English singer and actress

Susanna Hunt (a.k.a. Susan Hunt, Sue Tacker) is an English pop singer, actress and model. She gained fame in the late 1960s and early 1970s.

== Early life ==
She was born in Brenchley, Kent, England, in a farming community family, and then lived in Sedlescombe, Sussex.

She later moved to London and signed up with the Cherry Marshall Model Agency, where she learned to sing, hoping to move into acting.

== Career ==
In the 1967 documentary of the atmosphere in London of the time, Tonite Let's All Make Love in London, Susanna Hunt made an impression as a dolly girl describing her phenomenon as such and the scene, on a summer's day sitting in a circulating fairground ride.
She was an original member of the cast of Peter Coe's Decameron '73, which made an impact in 1973 in the UK for its free expression of nude form.

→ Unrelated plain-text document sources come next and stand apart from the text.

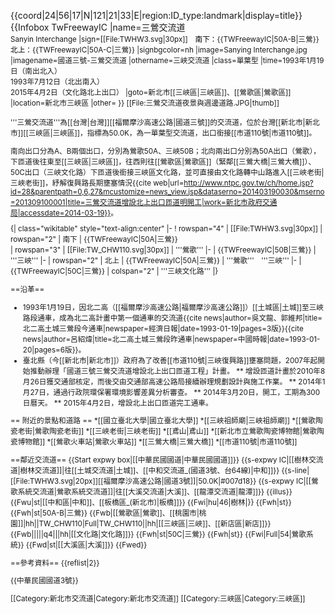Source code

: {{coord|24|56|17|N|121|21|33|E|region:ID_type:landmark|display=title}}
{{Infobox TwFreewayIC
|name=三鶯交流道<br/><small>Sanyin Interchange
|sign=[[File:TWHW3.svg|30px]]　<font color=black>南下：</font>{{TWFreewayIC|50A-B|三鶯}}　<font color=black>北上：</font>{{TWFreewayIC|50A-C|三鶯}}
|signbgcolor=nh
|image=Sanying Interchange.jpg
|imagename=國道三號-三鶯交流道
|othername=三峽交流道
|class=單葉型
|time=1993年1月19日（南出北入）<br>1993年7月12日（北出南入）<br>2015年4月2日（文化路北上出口）
|goto=新北市[[三峽區|三峽區]]、[[鶯歌區|鶯歌區]]
|location=新北市三峽區
|other=
}}
[[File:三鶯交流道夜景與週邊道路.JPG|thumb]]

'''三鶯交流道'''為[[台灣|台灣]][[福爾摩沙高速公路|國道三號]]的交流道，位於台灣[[新北市|新北市]][[三峽區|三峽區]]，指標為50.0K，為一單葉型交流道，出口銜接[[市道110號|市道110號]]。

南向出口分為A、B兩個出口，分別為鶯歌50A、三峽50B；北向兩出口分別為50A出口（鶯歌），下匝道後往東至[[三峽區|三峽區]]，往西則往[[鶯歌區|鶯歌區]]（緊鄰[[三鶯大橋|三鶯大橋]]）、50C出口（三峽文化路）下匝道後銜接三峽區文化路，並可直接由文化路轉中山路進入[[三峽老街|三峽老街]]，紓解復興路長期壅塞情況<ref>{{cite web|url=http://www.ntpc.gov.tw/ch/home.jsp?id=28&parentpath=0,6,27&mcustomize=news_view.jsp&dataserno=201403190030&mserno=201309100001|title=三鶯交流道增設北上出口匝道明開工|work=新北市政府交通局|accessdate=2014-03-19}}</ref>。

{| class="wikitable" style="text-align:center"
|-
! rowspan="4" | [[File:TWHW3.svg|30px]]
| rowspan="2" | 南下
| {{TWFreewayIC|50A|三鶯}}  
| rowspan="3" | [[File:TW_CHW110.svg|30px]]
| '''鶯歌'''
|-
| {{TWFreewayIC|50B|三鶯}}
| '''三峽'''
|-
| rowspan="2" | 北上
| {{TWFreewayIC|50A|三鶯}}
| '''鶯歌'''　'''三峽'''
|-
| {{TWFreewayIC|50C|三鶯}} 
| colspan="2" | '''三峽文化路'''
|}

==沿革==
* 1993年1月19日，因北二高（[[福爾摩沙高速公路|福爾摩沙高速公路]]）[[土城區|土城]]至三峽路段通車，成為北二高計畫中第一個通車的交流道<ref>{{cite news|author=吳文龍、郭維邦|title=北二高土城三鶯段今通車|newspaper=經濟日報|date=1993-01-19|pages=3版}}</ref><ref>{{cite news|author=呂紹煒|title=北二高土城三鶯段昨通車|newspaper=中國時報|date=1993-01-20|pages=6版}}</ref>。
* 臺北縣（今[[新北市|新北市]]）政府為了改善[[市道110號|三峽復興路]]壅塞問題，2007年起開始推動辦理「國道三號三鶯交流道增設北上出口匝道工程」計畫。
** 增設匝道計畫於2010年8月26日獲交通部核定，而後交由交通部高速公路局接續辦理規劃設計與施工作業。
** 2014年1月27日，通過行政院環保署環境影響差異分析審查。
** 2014年3月20日，開工，工期為300日曆天。
** 2015年4月2日，增設北上出口匝道完工通車。

== 附近的景點和道路 ==
*[[國立臺北大學|國立臺北大學]]
*[[三峽祖師廟|三峽祖師廟]]
*[[鶯歌陶瓷老街|鶯歌陶瓷老街]]
*[[三峽老街|三峽老街]]
*[[鳶山|鳶山]]
*[[新北市立鶯歌陶瓷博物館|鶯歌陶瓷博物館]]
*[[鶯歌火車站|鶯歌火車站]]
*[[三鶯大橋|三鶯大橋]]
*[[市道110號|市道110號]]

==鄰近交流道==
{{Start expwy box|[[中華民國國道|中華民國國道]]}}
{{s-expwy IC|[[樹林交流道|樹林交流道]]|往[[土城交流道|土城]]、[[中和交流道_(國道3號、台64線)|中和]]}}
{{s-line|[[File:TWHW3.svg|20px]][[福爾摩沙高速公路|國道3號]]|50.0K|#007d18}}
{{s-expwy IC|[[鶯歌系統交流道|鶯歌系統交流道]]|往[[大溪交流道|大溪]]、[[龍潭交流道|龍潭]]}}
{{illus}}
{{Fwu|st|[[中和區|中和]]、[[板橋區_(新北市)|板橋]]}}
{{Fwi|hu|46|樹林|}}
{{Fwh|st}}
{{Fwh|st|50A-B|三鶯}}
{{Fwb|[[鶯歌區|鶯歌]]、[[桃園市|桃園]]|hh||TW_CHW110|Full|TW_CHW110||hh|[[三峽區|三峽]]、[[新店區|新店]]}}
{{Fwb|||||q4|||hh|[[文化路|文化路]]}}
{{Fwh|st|50C|三鶯}}
{{Fwh|st}}
{{Fwi|Full|54|鶯歌系統}}
{{Fwd|st|[[大溪區|大溪]]}}
{{Fwed}}

==參考資料==
{{reflist|2}}

{{中華民國國道3號}}

[[Category:新北市交流道|Category:新北市交流道]]
[[Category:三峽區|Category:三峽區]]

Her major contribution to theatre was her three years in Let My People Come. The production was nominated for a Grammy Award in 1975 for Best Original Cast Album.

==Film ==
- Casino Royale (1967) - Hunt played one of the "Bond Girls" in a short sequence where she tries to seduce agent Terence Cooper who is training to resist the temptation of women counter agents from "SMERSH". She appears as "Lorely", wearing a white bikini and walks up to and gives agent Terrance a sultry kiss to test his reaction. He responds that he's trained to resist her charm and then judo tackles her to the ground.

- The Looking Glass War (1970) - She plays a short scene in a cafe, with a girlfriend, where the lead character Leise indicates his interest in passing some time with them. His controller, Haldane, quietly counsels, "There'll be no time for that, I'm afraid."
- The British TV series, Special Branch (1974), featured her in a couple of episodes where she had a small part as Craven's secretary.
- She played in the British TV series Hugh and I.

==Musical career==
Susanna was a pop singer known under the stage name of Geneveve, in 1966 releasing the songs, "Just a Whisper", "Summer Days", "Nothing in the World", and "Once" plus in 1967, "That Can't Be Bad" and "I Love Him, I Need Him".

Her songs got airplay on English radio stations, as well as pirate stations Radio London (three timesin the Fab 40) and Radio 270.

== Personal life ==
She married musician Ronnie Lane, and was a part of The Faces musical entourage.

She appeared in the 2006 documentary film, The Passing Show, where she speaks about Lane and "The Faces". She resides in Walnut Creek, California, United States.